### WHAT TO DO
Output the entries below exactly, from the first line to the line holding "21 (1 richtige Antwort):**", both included.

** Opening AVAILABLE RECORDS block **

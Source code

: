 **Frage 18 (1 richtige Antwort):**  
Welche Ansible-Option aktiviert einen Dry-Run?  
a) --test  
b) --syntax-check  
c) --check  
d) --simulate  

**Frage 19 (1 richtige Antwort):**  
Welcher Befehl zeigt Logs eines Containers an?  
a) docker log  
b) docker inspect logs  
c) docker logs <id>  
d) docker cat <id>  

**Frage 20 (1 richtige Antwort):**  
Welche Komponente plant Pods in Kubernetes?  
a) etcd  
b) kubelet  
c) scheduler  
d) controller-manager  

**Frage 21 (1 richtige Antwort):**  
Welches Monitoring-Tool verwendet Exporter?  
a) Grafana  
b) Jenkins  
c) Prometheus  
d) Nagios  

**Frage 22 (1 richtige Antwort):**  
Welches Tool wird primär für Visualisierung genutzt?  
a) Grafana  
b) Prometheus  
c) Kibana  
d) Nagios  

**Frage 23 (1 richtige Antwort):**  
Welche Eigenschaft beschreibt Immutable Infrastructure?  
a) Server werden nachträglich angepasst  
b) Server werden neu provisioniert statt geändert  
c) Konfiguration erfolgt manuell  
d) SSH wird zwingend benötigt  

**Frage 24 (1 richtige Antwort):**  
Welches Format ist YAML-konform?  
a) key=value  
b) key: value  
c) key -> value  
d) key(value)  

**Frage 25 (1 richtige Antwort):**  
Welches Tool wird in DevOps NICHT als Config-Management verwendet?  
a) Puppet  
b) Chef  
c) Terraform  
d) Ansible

** Closing AVAILABLE RECORDS block **

### RESULT OF THE TASK
Source code

: **Frage 18 (1 richtige Antwort):**  
Welche Ansible-Option aktiviert einen Dry-Run?  
a) --test  
b) --syntax-check  
c) --check  
d) --simulate  

**Frage 19 (1 richtige Antwort):**  
Welcher Befehl zeigt Logs eines Containers an?  
a) docker log  
b) docker inspect logs  
c) docker logs <id>  
d) docker cat <id>  

**Frage 20 (1 richtige Antwort):**  
Welche Komponente plant Pods in Kubernetes?  
a) etcd  
b) kubelet  
c) scheduler  
d) controller-manager  

**Frage 21 (1 richtige Antwort):**  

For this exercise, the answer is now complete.